» **What to work on**:
The answer must be an exact copy of the records, with every picture removed.
>>>
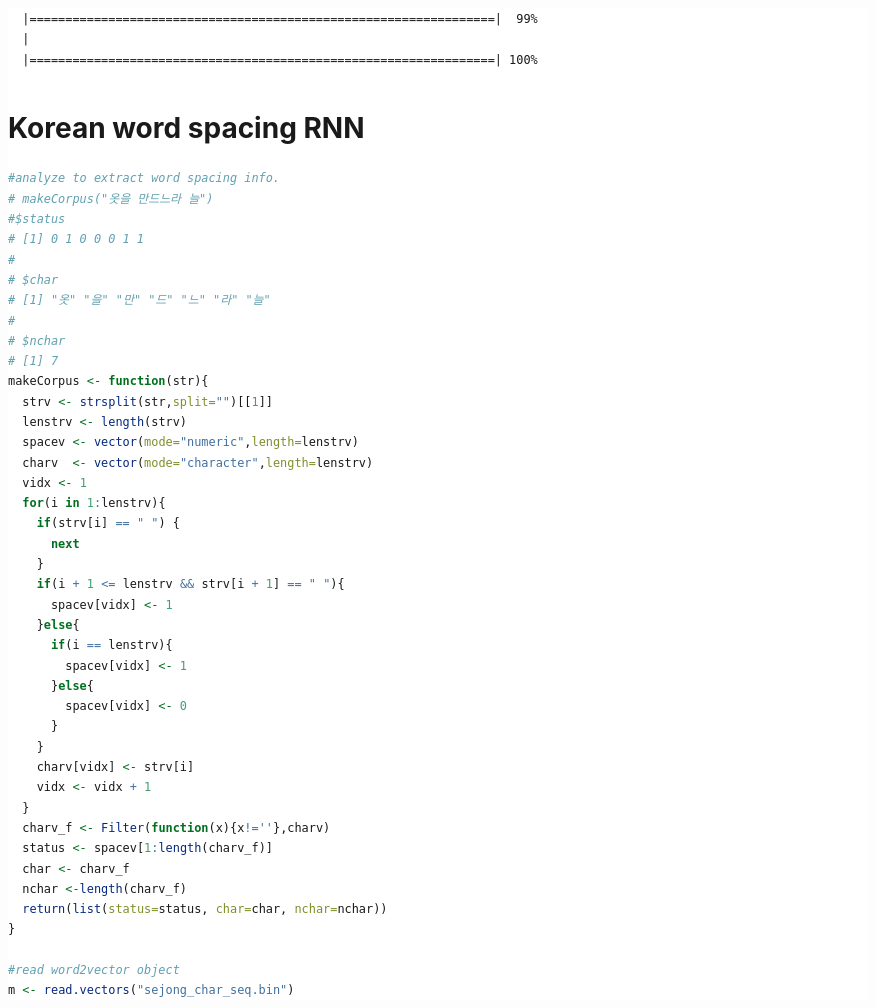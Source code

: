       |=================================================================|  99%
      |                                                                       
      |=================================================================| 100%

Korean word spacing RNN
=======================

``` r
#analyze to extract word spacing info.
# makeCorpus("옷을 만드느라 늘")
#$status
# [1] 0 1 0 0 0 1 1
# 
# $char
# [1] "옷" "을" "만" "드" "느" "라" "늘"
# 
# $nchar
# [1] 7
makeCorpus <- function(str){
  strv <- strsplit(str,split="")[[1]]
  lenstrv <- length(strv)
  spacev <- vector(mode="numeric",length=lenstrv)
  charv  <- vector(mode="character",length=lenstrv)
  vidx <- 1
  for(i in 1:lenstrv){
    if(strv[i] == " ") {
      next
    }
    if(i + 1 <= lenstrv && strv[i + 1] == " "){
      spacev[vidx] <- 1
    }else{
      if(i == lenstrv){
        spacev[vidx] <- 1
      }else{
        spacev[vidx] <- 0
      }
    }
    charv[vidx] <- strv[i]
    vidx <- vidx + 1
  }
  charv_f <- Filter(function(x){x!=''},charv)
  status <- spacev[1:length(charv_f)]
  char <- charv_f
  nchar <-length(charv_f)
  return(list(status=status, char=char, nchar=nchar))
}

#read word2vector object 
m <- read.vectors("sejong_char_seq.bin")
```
<<<
» **Solution to this exercise**:
Source code

:       |=================================================================|  99%
      |                                                                       
      |=================================================================| 100%

Korean word spacing RNN
=======================

``` r
#analyze to extract word spacing info.
# makeCorpus("옷을 만드느라 늘")
#$status
# [1] 0 1 0 0 0 1 1
# 
# $char
# [1] "옷" "을" "만" "드" "느" "라" "늘"
# 
# $nchar
# [1] 7
makeCorpus <- function(str){
  strv <- strsplit(str,split="")[[1]]
  lenstrv <- length(strv)
  spacev <- vector(mode="numeric",length=lenstrv)
  charv  <- vector(mode="character",length=lenstrv)
  vidx <- 1
  for(i in 1:lenstrv){
    if(strv[i] == " ") {
      next
    }
    if(i + 1 <= lenstrv && strv[i + 1] == " "){
      spacev[vidx] <- 1
    }else{
      if(i == lenstrv){
        spacev[vidx] <- 1
      }else{
        spacev[vidx] <- 0
      }
    }
    charv[vidx] <- strv[i]
    vidx <- vidx + 1
  }
  charv_f <- Filter(function(x){x!=''},charv)
  status <- spacev[1:length(charv_f)]
  char <- charv_f
  nchar <-length(charv_f)
  return(list(status=status, char=char, nchar=nchar))
}

#read word2vector object 
m <- read.vectors("sejong_char_seq.bin")
```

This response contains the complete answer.